Plain-text document sources
▬▬▬▬▬▬▬▬▬▬
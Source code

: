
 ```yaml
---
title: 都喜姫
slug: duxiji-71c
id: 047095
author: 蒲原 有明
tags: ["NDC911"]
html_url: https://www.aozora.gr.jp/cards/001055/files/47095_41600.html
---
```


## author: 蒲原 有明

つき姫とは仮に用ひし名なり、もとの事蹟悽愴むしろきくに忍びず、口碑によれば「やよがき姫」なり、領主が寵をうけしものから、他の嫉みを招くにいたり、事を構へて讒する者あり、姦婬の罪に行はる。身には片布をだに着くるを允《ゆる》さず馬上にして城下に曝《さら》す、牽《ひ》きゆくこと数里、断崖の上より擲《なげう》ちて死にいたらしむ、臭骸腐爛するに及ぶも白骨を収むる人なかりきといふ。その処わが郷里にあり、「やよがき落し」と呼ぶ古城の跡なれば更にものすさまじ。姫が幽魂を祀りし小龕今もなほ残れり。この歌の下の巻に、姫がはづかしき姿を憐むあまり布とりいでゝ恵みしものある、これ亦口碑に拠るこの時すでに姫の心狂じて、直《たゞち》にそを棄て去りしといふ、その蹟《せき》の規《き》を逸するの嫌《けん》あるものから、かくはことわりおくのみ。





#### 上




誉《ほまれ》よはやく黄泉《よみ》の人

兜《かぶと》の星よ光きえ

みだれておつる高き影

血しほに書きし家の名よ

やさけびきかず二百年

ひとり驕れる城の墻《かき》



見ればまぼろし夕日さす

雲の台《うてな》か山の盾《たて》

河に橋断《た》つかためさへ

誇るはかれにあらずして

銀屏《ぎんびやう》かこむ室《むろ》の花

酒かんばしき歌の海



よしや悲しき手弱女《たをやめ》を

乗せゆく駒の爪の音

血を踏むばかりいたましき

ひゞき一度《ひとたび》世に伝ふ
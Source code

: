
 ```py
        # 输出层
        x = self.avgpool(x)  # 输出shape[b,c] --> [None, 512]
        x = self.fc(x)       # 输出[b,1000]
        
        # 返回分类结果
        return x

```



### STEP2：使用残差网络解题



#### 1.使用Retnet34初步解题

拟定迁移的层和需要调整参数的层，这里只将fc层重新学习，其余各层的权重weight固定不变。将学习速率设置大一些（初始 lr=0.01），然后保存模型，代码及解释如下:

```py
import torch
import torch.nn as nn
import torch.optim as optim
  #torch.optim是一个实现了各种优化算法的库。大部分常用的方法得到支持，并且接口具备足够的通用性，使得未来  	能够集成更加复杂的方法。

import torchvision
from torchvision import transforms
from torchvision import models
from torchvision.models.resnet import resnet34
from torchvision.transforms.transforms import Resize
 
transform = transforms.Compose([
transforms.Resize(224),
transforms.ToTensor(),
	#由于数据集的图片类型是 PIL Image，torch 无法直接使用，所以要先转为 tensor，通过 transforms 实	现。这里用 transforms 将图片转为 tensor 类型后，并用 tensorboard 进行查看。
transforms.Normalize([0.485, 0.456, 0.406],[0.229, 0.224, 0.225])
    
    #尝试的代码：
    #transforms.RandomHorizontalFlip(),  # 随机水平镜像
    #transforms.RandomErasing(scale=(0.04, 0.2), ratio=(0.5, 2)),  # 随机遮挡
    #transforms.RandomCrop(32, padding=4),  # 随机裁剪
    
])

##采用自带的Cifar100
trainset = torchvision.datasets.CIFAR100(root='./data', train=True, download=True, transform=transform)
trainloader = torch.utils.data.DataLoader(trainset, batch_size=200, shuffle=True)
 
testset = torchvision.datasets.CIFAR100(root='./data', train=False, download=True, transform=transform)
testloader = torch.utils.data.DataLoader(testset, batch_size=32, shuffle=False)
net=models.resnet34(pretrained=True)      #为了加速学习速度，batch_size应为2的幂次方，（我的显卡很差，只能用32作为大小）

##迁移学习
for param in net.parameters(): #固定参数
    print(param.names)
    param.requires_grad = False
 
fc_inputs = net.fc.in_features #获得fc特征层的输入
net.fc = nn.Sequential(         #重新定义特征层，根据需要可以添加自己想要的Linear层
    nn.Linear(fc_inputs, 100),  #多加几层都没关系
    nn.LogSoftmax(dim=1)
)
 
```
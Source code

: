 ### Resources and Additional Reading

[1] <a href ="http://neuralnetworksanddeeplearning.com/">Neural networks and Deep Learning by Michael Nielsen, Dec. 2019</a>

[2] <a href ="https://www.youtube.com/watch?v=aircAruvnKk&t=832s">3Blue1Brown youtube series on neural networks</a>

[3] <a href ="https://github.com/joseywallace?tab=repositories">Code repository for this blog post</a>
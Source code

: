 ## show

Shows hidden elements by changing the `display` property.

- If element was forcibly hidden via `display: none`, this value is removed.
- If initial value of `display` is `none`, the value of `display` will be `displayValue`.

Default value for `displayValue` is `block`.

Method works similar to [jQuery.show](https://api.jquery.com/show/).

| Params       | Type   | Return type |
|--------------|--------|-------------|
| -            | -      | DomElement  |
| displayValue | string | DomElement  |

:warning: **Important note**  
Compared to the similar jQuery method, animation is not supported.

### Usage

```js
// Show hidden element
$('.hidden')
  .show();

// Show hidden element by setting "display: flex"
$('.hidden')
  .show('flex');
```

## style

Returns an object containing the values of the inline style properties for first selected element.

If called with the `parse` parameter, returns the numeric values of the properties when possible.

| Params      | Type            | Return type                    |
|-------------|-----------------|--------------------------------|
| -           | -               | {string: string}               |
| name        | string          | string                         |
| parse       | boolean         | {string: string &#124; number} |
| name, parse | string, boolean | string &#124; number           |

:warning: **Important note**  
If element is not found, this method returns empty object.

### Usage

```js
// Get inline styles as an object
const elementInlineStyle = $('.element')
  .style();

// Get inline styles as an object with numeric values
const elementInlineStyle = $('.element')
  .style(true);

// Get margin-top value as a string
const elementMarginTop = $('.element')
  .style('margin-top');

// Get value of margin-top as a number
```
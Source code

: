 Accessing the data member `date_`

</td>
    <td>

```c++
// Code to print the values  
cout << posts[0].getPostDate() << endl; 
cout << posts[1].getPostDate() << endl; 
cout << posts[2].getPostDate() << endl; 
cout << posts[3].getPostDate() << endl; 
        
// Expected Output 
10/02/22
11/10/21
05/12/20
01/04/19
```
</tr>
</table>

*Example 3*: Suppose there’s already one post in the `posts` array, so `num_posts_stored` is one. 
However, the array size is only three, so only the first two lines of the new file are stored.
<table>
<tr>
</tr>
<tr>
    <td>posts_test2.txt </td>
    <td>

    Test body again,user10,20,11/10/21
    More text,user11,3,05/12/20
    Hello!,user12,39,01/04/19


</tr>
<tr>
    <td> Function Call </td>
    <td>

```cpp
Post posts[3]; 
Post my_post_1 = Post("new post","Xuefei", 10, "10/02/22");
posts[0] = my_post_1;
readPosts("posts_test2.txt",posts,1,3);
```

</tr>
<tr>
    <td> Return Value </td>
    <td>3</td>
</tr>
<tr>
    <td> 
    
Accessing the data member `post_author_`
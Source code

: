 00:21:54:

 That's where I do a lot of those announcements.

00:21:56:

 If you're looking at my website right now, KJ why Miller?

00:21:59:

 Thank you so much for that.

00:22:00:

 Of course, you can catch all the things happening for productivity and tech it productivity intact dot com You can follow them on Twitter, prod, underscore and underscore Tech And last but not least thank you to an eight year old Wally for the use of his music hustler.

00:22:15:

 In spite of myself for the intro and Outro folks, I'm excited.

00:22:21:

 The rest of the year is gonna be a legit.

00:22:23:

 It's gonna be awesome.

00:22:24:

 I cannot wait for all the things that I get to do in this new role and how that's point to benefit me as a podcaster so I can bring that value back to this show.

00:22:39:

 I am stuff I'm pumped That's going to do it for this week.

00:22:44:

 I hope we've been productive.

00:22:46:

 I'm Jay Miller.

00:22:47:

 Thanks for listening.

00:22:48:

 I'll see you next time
▬▬▬▬▬▬▬▬▬▬
## [Assigned task]
Work out the number of lines in the records that contain the string "datasets". Nothing but that number should be sent back.

## [Response to the exercise]
2